• PROBLEM TO WORK ON
Please reproduce, exactly and in full, the lines from the one containing "MIT license ([LICENSE-MIT](LICENSE-MIT)" to the end of the material below.

• LISTED ENTRIES

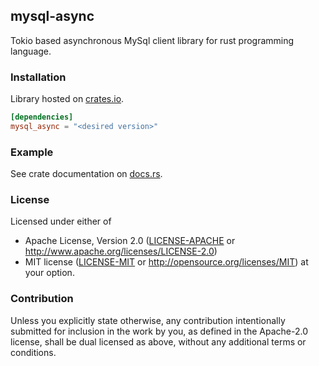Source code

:## mysql-async

Tokio based asynchronous MySql client library for rust programming language.

### Installation

Library hosted on [crates.io](https://crates.io/crates/mysql_async/).
```toml
[dependencies]
mysql_async = "<desired version>"
```

### Example

See crate documentation on [docs.rs](https://docs.rs/crate/mysql_async).

### License

Licensed under either of
 * Apache License, Version 2.0 ([LICENSE-APACHE](LICENSE-APACHE) or http://www.apache.org/licenses/LICENSE-2.0)
 * MIT license ([LICENSE-MIT](LICENSE-MIT) or http://opensource.org/licenses/MIT)
at your option.

### Contribution

Unless you explicitly state otherwise, any contribution intentionally submitted
for inclusion in the work by you, as defined in the Apache-2.0 license, shall be dual licensed as above, without any
additional terms or conditions.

• WORKED SOLUTION
 * MIT license ([LICENSE-MIT](LICENSE-MIT) or http://opensource.org/licenses/MIT)
at your option.

### Contribution

Unless you explicitly state otherwise, any contribution intentionally submitted
for inclusion in the work by you, as defined in the Apache-2.0 license, shall be dual licensed as above, without any
additional terms or conditions.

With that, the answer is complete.